#### Task details:
Taking the line with "<td> <strong> Avg </strong><br /> </td>" as the first and the line with "此时的网络yum源配置文件，已经是来自于阿里云的了。" as the last, set down the lines below exactly, pictures excluded.
────────────────
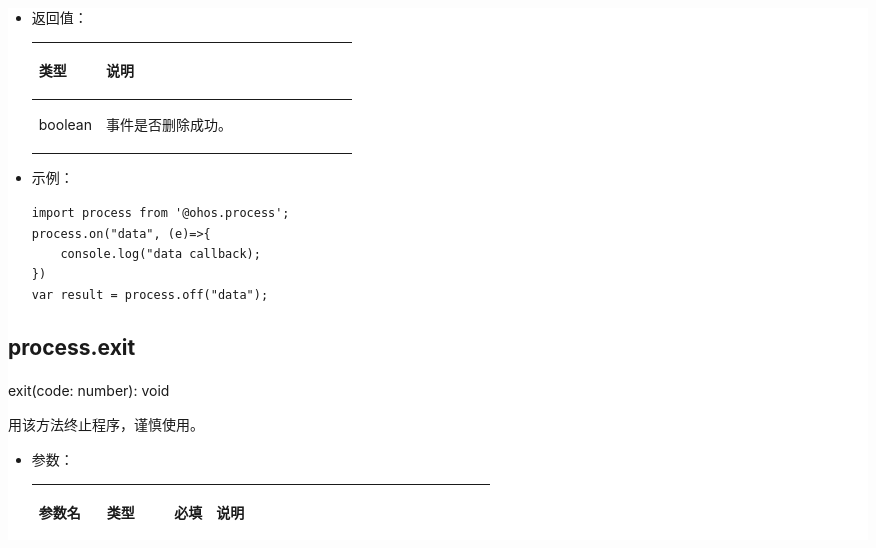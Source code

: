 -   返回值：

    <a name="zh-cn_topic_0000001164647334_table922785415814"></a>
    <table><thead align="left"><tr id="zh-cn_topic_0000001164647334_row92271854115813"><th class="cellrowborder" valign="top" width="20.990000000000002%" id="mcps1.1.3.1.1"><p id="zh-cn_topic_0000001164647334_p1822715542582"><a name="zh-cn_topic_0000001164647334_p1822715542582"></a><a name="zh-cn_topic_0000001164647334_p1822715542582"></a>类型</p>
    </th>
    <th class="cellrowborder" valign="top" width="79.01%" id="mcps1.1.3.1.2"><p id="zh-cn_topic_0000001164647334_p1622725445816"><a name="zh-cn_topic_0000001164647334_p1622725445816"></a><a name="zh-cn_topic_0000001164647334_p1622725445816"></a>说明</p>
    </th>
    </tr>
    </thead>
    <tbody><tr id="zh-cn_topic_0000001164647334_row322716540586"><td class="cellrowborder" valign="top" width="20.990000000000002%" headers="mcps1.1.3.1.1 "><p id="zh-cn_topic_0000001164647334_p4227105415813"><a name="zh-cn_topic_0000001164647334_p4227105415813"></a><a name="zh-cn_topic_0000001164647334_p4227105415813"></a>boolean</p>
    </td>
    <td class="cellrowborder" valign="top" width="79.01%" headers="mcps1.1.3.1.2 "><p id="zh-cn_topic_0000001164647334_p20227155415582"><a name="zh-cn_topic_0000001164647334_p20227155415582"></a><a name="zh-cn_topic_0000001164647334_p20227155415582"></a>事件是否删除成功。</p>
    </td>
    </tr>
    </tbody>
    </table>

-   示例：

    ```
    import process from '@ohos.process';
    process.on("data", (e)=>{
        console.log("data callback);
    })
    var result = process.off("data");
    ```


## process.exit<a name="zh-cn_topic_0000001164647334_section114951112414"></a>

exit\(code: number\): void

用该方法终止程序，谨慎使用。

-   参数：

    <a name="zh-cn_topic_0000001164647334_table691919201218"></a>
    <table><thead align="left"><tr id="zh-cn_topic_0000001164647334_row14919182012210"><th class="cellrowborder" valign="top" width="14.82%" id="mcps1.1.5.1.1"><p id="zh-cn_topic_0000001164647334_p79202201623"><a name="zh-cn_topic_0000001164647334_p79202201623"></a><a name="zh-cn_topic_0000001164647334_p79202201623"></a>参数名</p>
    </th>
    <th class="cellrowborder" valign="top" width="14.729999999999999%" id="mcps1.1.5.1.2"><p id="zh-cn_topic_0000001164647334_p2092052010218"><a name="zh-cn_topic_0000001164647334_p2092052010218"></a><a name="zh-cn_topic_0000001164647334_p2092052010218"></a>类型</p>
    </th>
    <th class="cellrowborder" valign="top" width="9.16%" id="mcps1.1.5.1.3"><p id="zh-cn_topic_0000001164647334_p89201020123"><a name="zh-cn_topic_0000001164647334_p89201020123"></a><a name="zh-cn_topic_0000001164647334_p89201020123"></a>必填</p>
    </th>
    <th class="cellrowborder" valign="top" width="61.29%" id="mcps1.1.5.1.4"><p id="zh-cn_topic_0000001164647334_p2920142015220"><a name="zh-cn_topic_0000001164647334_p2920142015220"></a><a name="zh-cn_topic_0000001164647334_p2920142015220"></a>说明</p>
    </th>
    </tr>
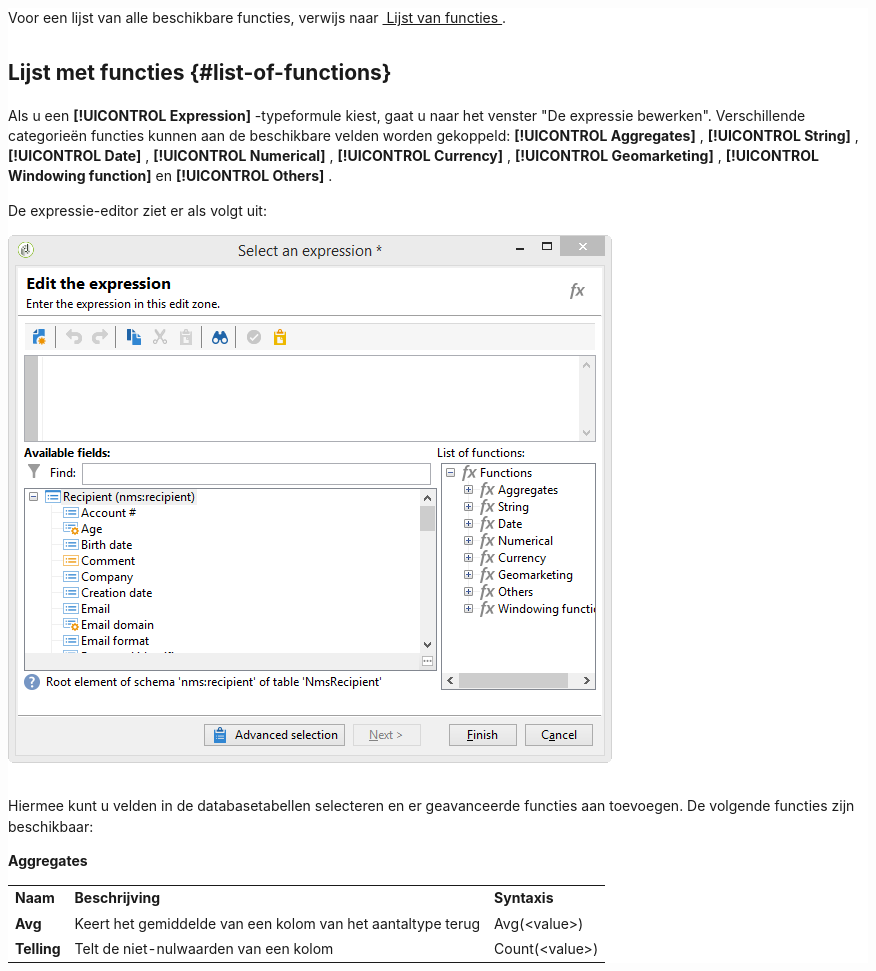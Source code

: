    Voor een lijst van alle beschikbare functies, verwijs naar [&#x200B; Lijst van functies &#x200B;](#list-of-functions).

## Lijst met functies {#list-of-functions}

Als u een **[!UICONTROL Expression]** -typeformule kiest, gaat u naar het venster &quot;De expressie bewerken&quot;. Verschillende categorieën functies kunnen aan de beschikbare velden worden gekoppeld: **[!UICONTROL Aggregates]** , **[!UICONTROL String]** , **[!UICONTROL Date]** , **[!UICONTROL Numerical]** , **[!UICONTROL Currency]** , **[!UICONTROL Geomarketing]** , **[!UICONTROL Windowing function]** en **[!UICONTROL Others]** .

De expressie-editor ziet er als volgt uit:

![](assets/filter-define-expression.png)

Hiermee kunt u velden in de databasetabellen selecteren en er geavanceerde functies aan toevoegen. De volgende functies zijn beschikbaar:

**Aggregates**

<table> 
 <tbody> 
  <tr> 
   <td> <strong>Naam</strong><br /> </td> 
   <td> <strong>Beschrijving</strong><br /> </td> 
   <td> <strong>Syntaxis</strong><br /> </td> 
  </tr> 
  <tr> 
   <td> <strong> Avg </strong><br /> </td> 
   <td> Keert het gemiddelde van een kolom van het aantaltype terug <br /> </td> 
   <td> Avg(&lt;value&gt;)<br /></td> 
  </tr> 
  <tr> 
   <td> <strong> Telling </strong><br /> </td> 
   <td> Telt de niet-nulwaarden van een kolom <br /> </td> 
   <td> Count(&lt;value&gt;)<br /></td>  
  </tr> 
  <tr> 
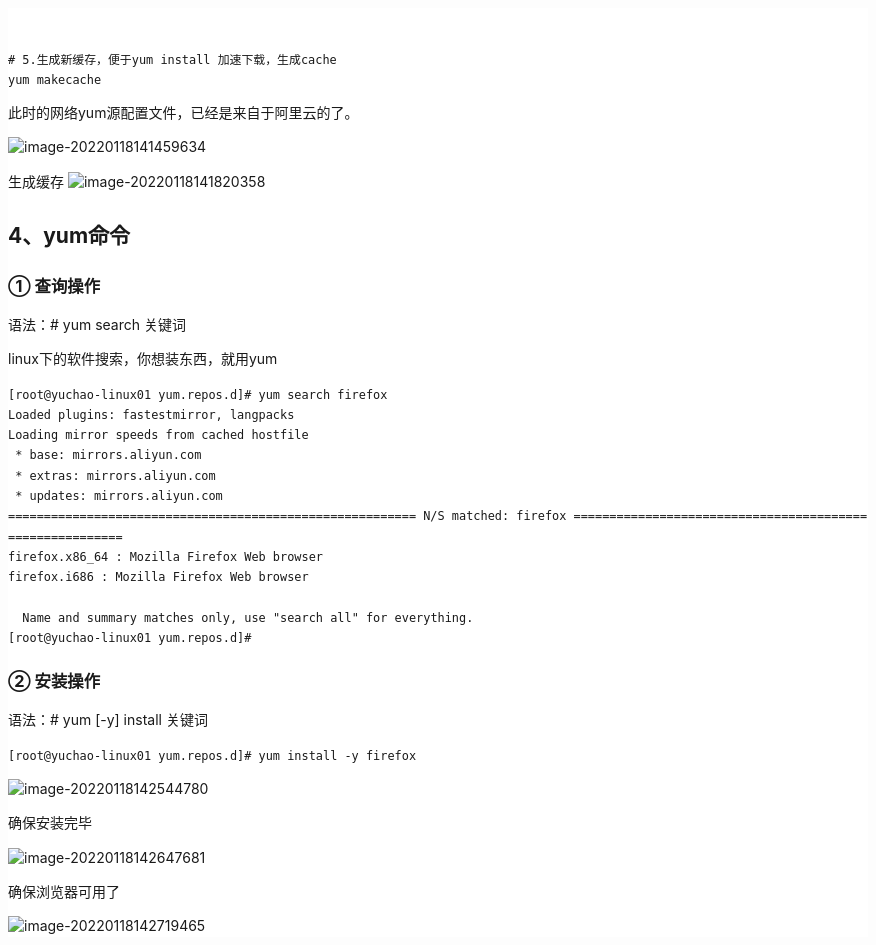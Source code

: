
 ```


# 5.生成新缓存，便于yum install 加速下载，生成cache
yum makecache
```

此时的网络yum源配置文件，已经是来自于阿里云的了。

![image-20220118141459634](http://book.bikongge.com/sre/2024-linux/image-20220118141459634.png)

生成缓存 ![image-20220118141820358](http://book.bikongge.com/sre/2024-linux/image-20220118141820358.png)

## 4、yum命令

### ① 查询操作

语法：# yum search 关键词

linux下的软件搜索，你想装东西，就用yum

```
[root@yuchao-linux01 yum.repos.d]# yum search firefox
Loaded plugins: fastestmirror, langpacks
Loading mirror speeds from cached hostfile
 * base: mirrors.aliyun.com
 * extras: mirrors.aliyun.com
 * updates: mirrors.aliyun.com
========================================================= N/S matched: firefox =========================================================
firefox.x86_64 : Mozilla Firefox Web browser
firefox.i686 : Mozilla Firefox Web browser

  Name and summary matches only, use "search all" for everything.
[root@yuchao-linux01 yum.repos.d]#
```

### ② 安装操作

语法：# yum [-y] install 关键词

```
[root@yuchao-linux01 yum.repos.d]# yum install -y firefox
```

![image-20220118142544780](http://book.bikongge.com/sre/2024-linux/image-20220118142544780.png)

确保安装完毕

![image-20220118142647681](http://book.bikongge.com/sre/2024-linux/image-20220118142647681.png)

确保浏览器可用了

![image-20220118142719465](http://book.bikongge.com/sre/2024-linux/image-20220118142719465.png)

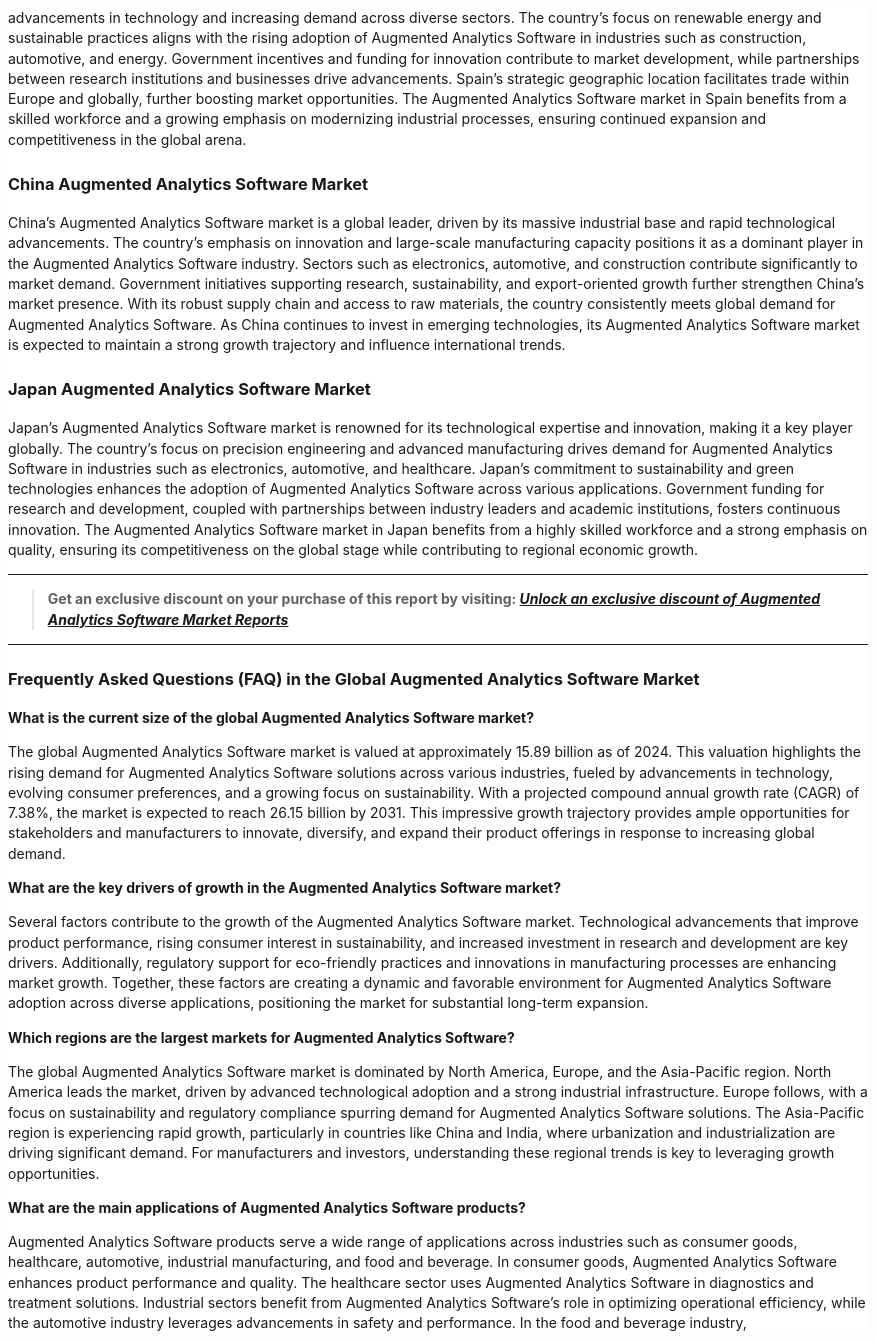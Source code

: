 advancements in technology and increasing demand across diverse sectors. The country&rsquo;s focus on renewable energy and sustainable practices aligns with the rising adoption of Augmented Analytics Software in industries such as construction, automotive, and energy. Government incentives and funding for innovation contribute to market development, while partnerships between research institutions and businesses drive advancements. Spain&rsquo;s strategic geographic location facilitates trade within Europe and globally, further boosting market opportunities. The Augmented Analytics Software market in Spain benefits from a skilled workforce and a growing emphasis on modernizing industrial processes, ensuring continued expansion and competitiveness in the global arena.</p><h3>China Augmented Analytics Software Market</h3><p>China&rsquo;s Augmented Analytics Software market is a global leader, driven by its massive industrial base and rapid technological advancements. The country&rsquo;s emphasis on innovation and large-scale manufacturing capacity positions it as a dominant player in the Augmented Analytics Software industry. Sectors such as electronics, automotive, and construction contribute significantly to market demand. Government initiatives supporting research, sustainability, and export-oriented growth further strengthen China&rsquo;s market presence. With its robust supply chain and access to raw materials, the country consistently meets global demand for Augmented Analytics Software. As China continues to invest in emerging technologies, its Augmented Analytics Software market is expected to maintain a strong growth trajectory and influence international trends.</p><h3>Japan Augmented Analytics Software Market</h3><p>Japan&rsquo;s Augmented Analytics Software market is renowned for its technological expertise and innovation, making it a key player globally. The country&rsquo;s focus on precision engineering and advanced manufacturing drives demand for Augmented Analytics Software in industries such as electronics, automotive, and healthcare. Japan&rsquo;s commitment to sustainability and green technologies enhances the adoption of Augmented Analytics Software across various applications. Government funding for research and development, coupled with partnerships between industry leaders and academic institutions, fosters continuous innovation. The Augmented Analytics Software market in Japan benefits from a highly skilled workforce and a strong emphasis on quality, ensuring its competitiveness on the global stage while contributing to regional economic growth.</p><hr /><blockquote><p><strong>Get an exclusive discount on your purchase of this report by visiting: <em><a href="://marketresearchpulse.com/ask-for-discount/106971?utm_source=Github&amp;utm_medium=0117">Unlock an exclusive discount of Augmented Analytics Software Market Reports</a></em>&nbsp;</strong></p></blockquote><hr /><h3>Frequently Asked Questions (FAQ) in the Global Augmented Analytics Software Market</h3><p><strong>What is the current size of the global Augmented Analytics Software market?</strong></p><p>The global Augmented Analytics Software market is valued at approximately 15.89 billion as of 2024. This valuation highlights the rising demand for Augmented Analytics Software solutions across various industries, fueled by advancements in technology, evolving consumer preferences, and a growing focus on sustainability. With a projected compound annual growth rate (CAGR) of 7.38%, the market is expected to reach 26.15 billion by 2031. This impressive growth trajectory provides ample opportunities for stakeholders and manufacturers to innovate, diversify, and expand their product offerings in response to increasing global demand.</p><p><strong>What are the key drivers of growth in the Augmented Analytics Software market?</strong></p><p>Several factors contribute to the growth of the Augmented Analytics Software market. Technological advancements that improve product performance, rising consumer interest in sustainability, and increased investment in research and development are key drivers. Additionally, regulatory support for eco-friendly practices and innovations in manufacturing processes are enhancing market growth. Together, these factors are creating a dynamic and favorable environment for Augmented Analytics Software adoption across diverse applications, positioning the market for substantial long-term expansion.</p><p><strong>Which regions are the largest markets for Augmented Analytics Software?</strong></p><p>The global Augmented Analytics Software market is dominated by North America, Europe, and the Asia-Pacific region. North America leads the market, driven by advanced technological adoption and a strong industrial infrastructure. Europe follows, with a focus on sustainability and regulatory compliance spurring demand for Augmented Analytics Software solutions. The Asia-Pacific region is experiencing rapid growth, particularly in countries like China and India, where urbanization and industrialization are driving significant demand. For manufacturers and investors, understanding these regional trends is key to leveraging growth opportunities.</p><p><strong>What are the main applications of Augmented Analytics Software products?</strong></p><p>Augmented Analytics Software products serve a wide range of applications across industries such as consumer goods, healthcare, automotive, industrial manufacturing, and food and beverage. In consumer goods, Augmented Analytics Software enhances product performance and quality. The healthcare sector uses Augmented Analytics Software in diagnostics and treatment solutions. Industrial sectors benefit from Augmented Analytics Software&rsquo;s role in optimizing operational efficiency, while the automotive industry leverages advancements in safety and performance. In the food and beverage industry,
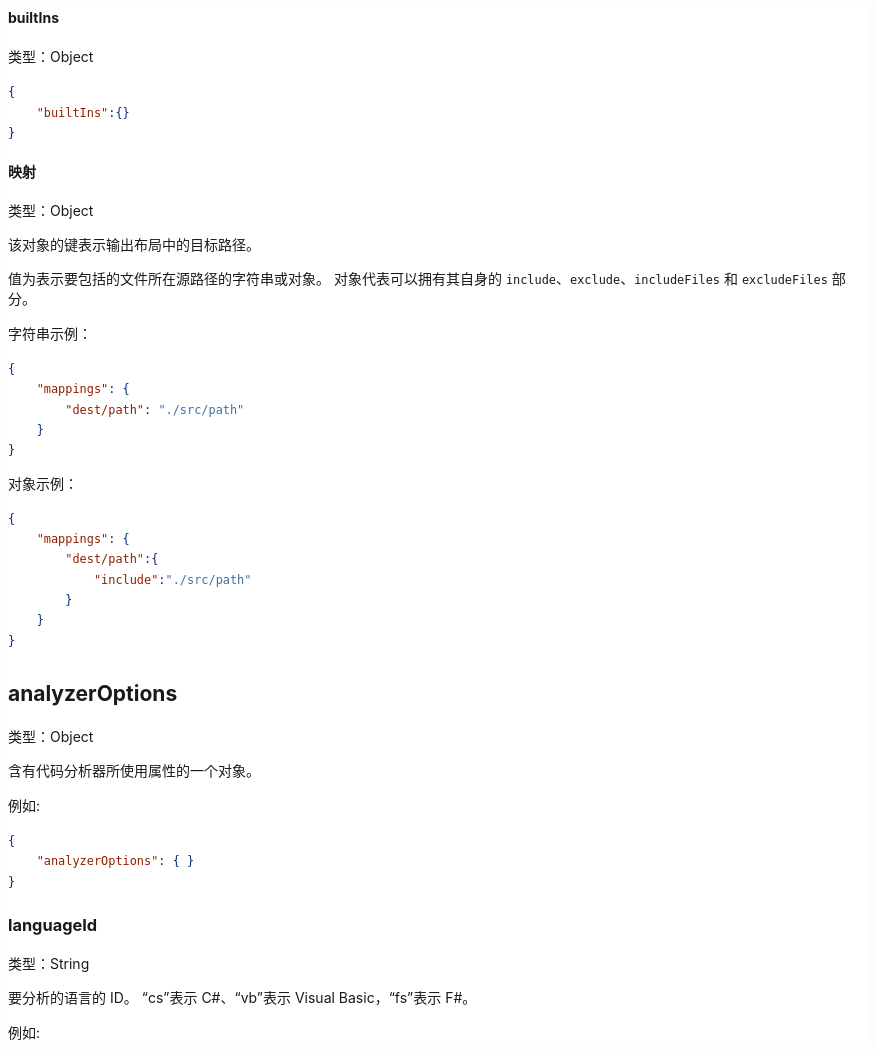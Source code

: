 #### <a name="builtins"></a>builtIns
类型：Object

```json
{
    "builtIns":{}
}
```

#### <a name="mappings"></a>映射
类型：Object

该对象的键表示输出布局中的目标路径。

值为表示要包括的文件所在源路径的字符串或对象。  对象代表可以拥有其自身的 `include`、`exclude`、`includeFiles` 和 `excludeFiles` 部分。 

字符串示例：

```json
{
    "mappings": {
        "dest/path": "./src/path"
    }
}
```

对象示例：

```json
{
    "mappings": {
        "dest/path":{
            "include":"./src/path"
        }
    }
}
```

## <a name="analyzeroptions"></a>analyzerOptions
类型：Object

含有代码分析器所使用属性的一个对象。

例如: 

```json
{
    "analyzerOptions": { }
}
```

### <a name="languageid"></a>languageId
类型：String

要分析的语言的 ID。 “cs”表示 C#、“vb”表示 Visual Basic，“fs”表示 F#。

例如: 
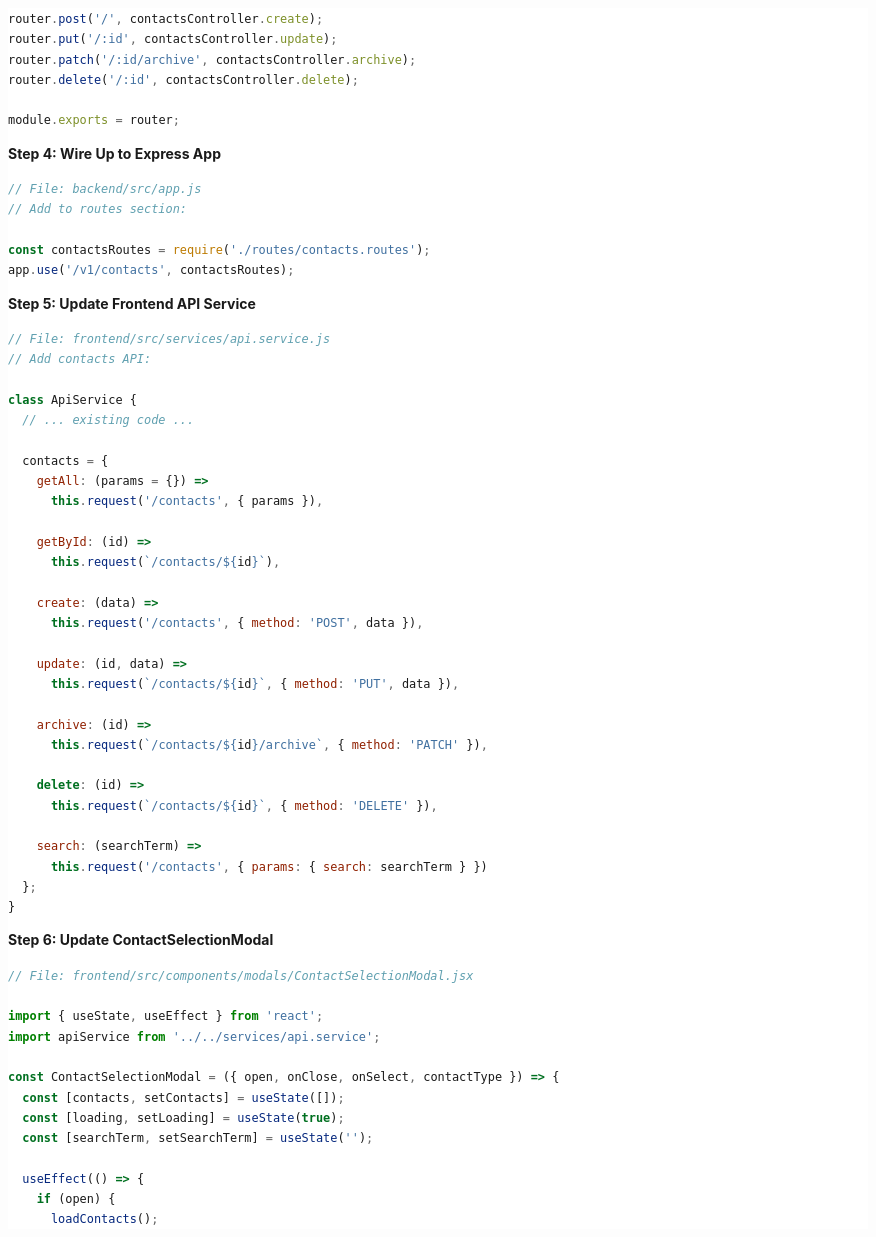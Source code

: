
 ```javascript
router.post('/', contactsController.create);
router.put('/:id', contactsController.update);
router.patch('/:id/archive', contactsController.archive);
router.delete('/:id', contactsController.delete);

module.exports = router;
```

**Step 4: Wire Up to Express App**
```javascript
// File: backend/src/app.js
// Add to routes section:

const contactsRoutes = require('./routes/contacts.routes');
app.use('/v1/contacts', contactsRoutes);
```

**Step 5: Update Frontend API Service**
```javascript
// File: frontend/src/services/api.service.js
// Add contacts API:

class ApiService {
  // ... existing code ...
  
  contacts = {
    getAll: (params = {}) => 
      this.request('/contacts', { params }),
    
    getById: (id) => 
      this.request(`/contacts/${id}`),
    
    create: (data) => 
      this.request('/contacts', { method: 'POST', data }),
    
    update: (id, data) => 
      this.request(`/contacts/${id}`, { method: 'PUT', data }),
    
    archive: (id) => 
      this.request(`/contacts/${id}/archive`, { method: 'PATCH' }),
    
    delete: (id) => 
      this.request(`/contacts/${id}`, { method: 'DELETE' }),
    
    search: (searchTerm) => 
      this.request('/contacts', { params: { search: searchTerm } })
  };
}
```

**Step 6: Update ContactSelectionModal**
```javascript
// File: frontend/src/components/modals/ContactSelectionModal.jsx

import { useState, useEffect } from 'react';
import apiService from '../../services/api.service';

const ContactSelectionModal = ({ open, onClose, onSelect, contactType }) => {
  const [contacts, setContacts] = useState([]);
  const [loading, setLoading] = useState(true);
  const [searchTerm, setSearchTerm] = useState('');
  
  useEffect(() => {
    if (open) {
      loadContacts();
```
────────────────
#### Result:
   <td> <strong> Avg </strong><br /> </td> 
   <td> Keert het gemiddelde van een kolom van het aantaltype terug <br /> </td> 
   <td> Avg(&lt;value&gt;)<br /></td> 
  </tr> 
  <tr> 
   <td> <strong> Telling </strong><br /> </td> 
   <td> Telt de niet-nulwaarden van een kolom <br /> </td> 
   <td> Count(&lt;value&gt;)<br /></td>  
  </tr> 
  <tr> 
Source code

:
 ```


# 5.生成新缓存，便于yum install 加速下载，生成cache
yum makecache
```

此时的网络yum源配置文件，已经是来自于阿里云的了。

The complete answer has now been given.